The downfall of the cowboy was result of the mechanization of the ranching industry. As ranches acquired more land and focused on increasing production, they required more horsepower than actual horses could provide. Machines could complete much of the physical labor. As Decker explained, “No ranch today needs a bronc buster mounted atop a $30,000 self-propelled swather, running at full throttle, spurring the paint of its flanks.”

Arthur Morgan from the video game Red Dead Redemption 2
Old West outlaw Arthur Morgan from the video game Red Dead Redemption 2 via Wikimedia Commons

Decker writes that for all our admiration of the cowboy’s self-reliance and independence, economically, they were always hired help. Ranches today do create jobs for many, but cowboys aren’t often on the payroll.  Despite the commonly-held romantic notion of the open range, operating a ranch today requires a cadre of specialists, including programmers, marketers, and engineers. Cowboys’ skillset increasingly became less relevant to the modern, machine-run ranch, and when the work dried up, so did the lifestyle.

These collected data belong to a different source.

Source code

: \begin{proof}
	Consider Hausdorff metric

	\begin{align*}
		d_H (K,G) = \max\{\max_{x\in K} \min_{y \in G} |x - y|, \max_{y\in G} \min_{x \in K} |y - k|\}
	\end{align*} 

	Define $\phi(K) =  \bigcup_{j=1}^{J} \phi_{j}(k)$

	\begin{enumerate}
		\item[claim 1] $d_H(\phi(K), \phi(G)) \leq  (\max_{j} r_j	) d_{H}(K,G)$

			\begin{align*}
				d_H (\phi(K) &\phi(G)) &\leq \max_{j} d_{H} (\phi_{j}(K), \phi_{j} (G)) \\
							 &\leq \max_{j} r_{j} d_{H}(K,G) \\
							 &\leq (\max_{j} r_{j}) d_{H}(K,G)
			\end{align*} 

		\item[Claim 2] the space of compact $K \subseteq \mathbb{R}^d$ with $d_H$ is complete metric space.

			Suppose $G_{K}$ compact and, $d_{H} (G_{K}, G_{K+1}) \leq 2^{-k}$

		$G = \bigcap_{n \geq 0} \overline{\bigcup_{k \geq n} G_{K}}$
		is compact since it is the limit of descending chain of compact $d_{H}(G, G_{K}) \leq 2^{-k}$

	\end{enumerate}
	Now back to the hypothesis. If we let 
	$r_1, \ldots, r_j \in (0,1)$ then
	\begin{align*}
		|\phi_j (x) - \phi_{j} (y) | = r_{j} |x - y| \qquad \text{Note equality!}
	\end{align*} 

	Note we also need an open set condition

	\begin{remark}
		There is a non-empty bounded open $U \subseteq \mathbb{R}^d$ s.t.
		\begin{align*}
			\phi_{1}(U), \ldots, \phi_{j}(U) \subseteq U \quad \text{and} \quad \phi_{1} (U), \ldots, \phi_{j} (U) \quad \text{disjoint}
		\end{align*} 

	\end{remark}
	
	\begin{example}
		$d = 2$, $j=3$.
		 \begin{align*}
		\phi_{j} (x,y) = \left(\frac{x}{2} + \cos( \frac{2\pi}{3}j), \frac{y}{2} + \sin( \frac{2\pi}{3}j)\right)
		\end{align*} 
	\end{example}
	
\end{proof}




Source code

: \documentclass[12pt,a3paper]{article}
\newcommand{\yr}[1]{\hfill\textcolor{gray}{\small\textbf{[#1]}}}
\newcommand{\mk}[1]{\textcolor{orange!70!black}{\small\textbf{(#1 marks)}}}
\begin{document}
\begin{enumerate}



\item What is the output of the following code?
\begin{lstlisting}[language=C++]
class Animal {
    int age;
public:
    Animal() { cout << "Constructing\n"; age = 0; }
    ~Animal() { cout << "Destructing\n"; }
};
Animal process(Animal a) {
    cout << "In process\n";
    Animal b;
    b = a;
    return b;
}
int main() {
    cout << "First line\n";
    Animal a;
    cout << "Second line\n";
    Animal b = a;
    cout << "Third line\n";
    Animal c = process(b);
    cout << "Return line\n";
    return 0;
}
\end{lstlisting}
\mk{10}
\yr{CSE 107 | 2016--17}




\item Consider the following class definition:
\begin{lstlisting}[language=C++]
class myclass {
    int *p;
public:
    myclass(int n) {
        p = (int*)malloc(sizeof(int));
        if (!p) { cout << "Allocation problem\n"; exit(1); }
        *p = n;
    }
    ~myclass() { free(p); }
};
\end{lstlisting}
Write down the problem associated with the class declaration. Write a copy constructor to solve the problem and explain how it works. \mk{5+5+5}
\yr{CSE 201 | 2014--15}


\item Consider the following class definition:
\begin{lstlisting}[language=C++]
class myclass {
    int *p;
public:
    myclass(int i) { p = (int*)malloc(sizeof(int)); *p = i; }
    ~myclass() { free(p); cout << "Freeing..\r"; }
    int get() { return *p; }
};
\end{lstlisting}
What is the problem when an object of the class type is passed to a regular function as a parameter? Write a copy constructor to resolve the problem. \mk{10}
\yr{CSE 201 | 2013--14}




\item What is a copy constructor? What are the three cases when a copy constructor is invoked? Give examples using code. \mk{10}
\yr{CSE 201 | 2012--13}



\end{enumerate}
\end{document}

It seems odd, then, that as actual cowboys have been sidelined by industrialization, as a culture we continue to fervently love the figures. As Decker puts it, “There is, unfortunately, a destructive tendency in our capitalistic culture to romanticize that which we are in the process of destroying.”  After spending time among cowboys, Decker writes about the future of the profession: “Visit our western ranches today, and look closely, and you’ll see and hear among the owners and workers a new despair.” He goes on to note:

It is a despair which can vividly imagine a future in which urban values permeate the entire countryside, where more and more land is controlled by absentee owners. It is a future which holds few rewards for the dignity of labor and its creative spirit. It is a future of mechanical feedlots and space age backlots. It is a future of a paved wilderness and a boutiqued countryside, monuments to the powerful all American consumer.

Cowboys remain a reliable marketing trope. But it would seem that the American love for cowboy trappings does not extend to the profession itself, or the way of living that enabled it.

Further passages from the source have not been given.